**Activity**.
In the records below, find the line holding "the target picture" and the line holding "on the journey/road". Set down both, with every line between them, exactly.

*** Exercise inputs

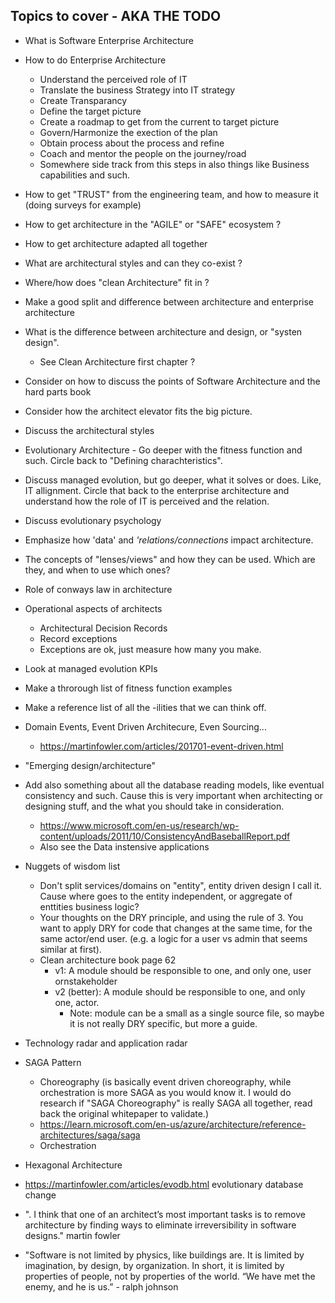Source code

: ## Topics to cover - AKA THE TODO
* What is Software Enterprise Architecture
* How to do Enterprise Architecture 
    * Understand the perceived role of IT
    * Translate the business Strategy into IT strategy
    * Create Transparancy
    * Define the target picture
    * Create a roadmap to get from the current to target picture
    * Govern/Harmonize the exection of the plan
    * Obtain process about the process and refine
    * Coach and mentor the people on the journey/road
    * Somewhere side track from this steps in also things like Business capabilities and such.
* How to get "TRUST" from the engineering team, and how to measure it (doing surveys for example)
* How to get architecture in the "AGILE" or "SAFE" ecosystem ?
* How to get architecture adapted all together
* What are architectural styles and can they co-exist ?
* Where/how does "clean Architecture" fit in ?
* Make a good split and difference between architecture and enterprise architecture
* What is the difference between architecture and design, or "systen design".
    * See Clean Architecture first chapter ?
* Consider on how to discuss the points of Software Architecture and the hard parts book
* Consider how the architect elevator fits the big picture.
* Discuss the architectural styles
* Evolutionary Architecture - Go deeper with the fitness function and such. Circle back to "Defining charachteristics".
* Discuss managed evolution, but go deeper, what it solves or does. Like, IT allignment. Circle that back to the enterprise architecture and understand how the role of IT is perceived and the relation.
* Discuss evolutionary psychology
* Emphasize how 'data' and *'relations/connections* impact architecture.
* The concepts of "lenses/views" and how they can be used. Which are they, and when to use which ones?
* Role of conways law in architecture
* Operational aspects of architects
    * Architectural Decision Records
    * Record exceptions
    * Exceptions are ok, just measure how many you make.
* Look at managed evolution KPIs
* Make a throrough list of fitness function examples
* Make a reference list of all the -ilities that we can think off.
* Domain Events, Event Driven Architecure, Even Sourcing...
    * https://martinfowler.com/articles/201701-event-driven.html
* "Emerging design/architecture"
* Add also something about all the database reading models, like eventual consistency and such. Cause this is very important when architecting or designing stuff, and the what you should take in consideration.
    * https://www.microsoft.com/en-us/research/wp-content/uploads/2011/10/ConsistencyAndBaseballReport.pdf
    * Also see the Data instensive applications
* Nuggets of wisdom list
    * Don't split services/domains on "entity", entity driven design I call it. Cause where goes to the entity independent, or aggregate of enttities business logic?
    * Your thoughts on the DRY principle, and using the rule of 3. You want to apply DRY for code that changes at the same time, for the same actor/end user. (e.g. a logic for a user vs admin that seems similar at first).
    * Clean architecture book page 62
        * v1: A module should be responsible to one, and only one, user ornstakeholder
        * v2 (better): A module should be responsible to one, and only one, actor.
            * Note: module can be a small as a single source file, so maybe it is not really DRY specific, but more a guide.
* Technology radar and application radar
* SAGA Pattern
    * Choreography (is basically event driven choreography, while orchestration is more SAGA as you would know it. I would do research if "SAGA Choreography" is really SAGA all together, read back the original whitepaper to validate.)
    * https://learn.microsoft.com/en-us/azure/architecture/reference-architectures/saga/saga
    * Orchestration 
* Hexagonal Architecture
* https://martinfowler.com/articles/evodb.html evolutionary database change
* ". I think that one of an architect’s most important tasks is to remove
architecture by finding ways to eliminate irreversibility in software designs." martin fowler

* "Software is not limited by physics, like
buildings are. It is limited by imagination, by design, by organization. In
short, it is limited by properties of people, not by properties of the world. “We
have met the enemy, and he is us.” - ralph johnson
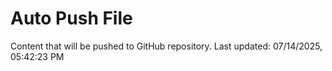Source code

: # Auto Push File

Content that will be pushed to GitHub repository.
Last updated: 07/14/2025, 05:42:23 PM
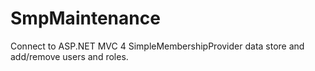 SmpMaintenance
==============

Connect to ASP.NET MVC 4 SimpleMembershipProvider data store and add/remove users and roles.
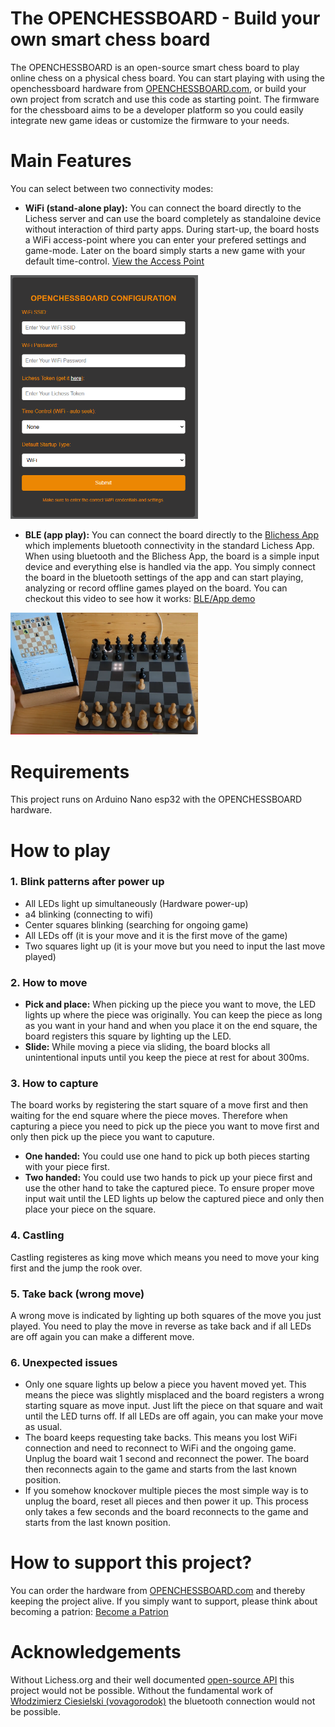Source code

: # The OPENCHESSBOARD - Build your own smart chess board
The OPENCHESSBOARD is an open-source smart chess board to play online chess on a physical chess board. 
You can start playing with using the openchessboard hardware from [OPENCHESSBOARD.com](http://openchessboard.com/), or build your own project from scratch and use this code as starting point.
The firmware for the chessboard aims to be a developer platform so you could easily integrate new game ideas or customize the firmware to your needs.

# Main Features
You can select between two connectivity modes:
- **WiFi (stand-alone play):**
You can connect the board directly to the Lichess server and can use the board completely as standaloine device without interaction of third party apps.
During start-up, the board hosts a WiFi access-point where you can enter your prefered settings and game-mode. Later on the board simply starts a new game with your default time-control.
[View the Access Point](/data/access_point.html)

<img src="data/ap.png" alt="access point" width="300"/>

- **BLE (app play):**
You can connect the board directly to the [Blichess App](https://play.google.com/store/search?q=blichess&c=apps&hl=de_CH) which implements bluetooth connectivity in the standard Lichess App. When using bluetooth and the Blichess App, the board is a simple input device and everything else is handled via the app. You simply connect the board in the bluetooth settings of the app and can start playing, analyzing or record offline games played on the board.
You can checkout this video to see how it works:
[BLE/App demo](https://www.youtube.com/watch?v=-bQ3twI99CM)

<img src="data/demo.png" alt="access point" width="300"/>

# Requirements
This project runs on Arduino Nano esp32 with the OPENCHESSBOARD hardware.


# How to play
### 1. Blink patterns after power up
- All LEDs light up simultaneously (Hardware power-up)
-  a4 blinking (connecting to wifi)
- Center squares blinking (searching for ongoing game)
- All LEDs off (it is your move and it is the first move of the game)
- Two squares light up  (it is your move but you need to input the last move played)
### 2. How to move
- 	**Pick and place:** When picking up the piece you want to move, the LED lights up where the piece was originally.
You can keep the piece as long as you want in your hand and when you place it on the end square,
the board registers this square by lighting up the LED. 
- 	**Slide:** While moving a piece via sliding, the board blocks all unintentional inputs until you keep the piece at rest for about 300ms.
### 3. How to capture
The board works by registering the start square of a move first and then waiting for the end square where the piece moves. 
Therefore when capturing a piece you need to pick up the piece you want to move first and only then pick up the piece you want to caputure.
- **One handed:** You could use one hand to pick up both pieces starting with your piece first.
- **Two handed:** You could use two hands to pick up your piece first and use the other hand to take the captured piece.
To ensure proper move input wait until the LED lights up below the captured piece and only then place your piece on the square.
### 4. Castling
Castling registeres as king move which means you need to move your king first and the jump the rook over.
### 5. Take back (wrong move)
A wrong move is indicated by lighting up both squares of the move you just played. 
You need to play the move in reverse as take back and if all LEDs are off again you can make a different move.
### 6. Unexpected issues
- Only one square lights up below a piece you havent moved yet. 
This means the piece was slightly misplaced and the board registers a wrong starting square as move input.
Just lift the piece on that square and wait until the LED turns off. If all LEDs are off again, you can make your move as usual.
- The board keeps requesting take backs.
This means you lost WiFi connection and need to reconnect to WiFi and the ongoing game. Unplug the board  wait 1 second and reconnect the power. 
The board then reconnects again to the game and starts from the last known position.
- If you somehow knockover multiple pieces the most simple way is to unplug the board, reset all pieces and then power it up. 
This process only takes a few seconds and the board reconnects to the game and starts from the last known position.
# How to support this project?
You can order the hardware from [OPENCHESSBOARD.com](http://openchessboard.com/) and thereby keeping the project alive. 
If you simply want to support, please think about becoming a patrion:
[Become a Patrion](https://openchessboard.zahls.ch/pay?cid=4e8bead9)

# Acknowledgements
Without Lichess.org and their well documented [open-source API](https://lichess.org/api) this project would not be possible.
Without the fundamental work of [Włodzimierz Ciesielski (vovagorodok)](https://github.com/vovagorodok) the bluetooth connection would not be possible.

******

**Written response**.
    * Define the target picture
    * Create a roadmap to get from the current to target picture
    * Govern/Harmonize the exection of the plan
    * Obtain process about the process and refine
    * Coach and mentor the people on the journey/road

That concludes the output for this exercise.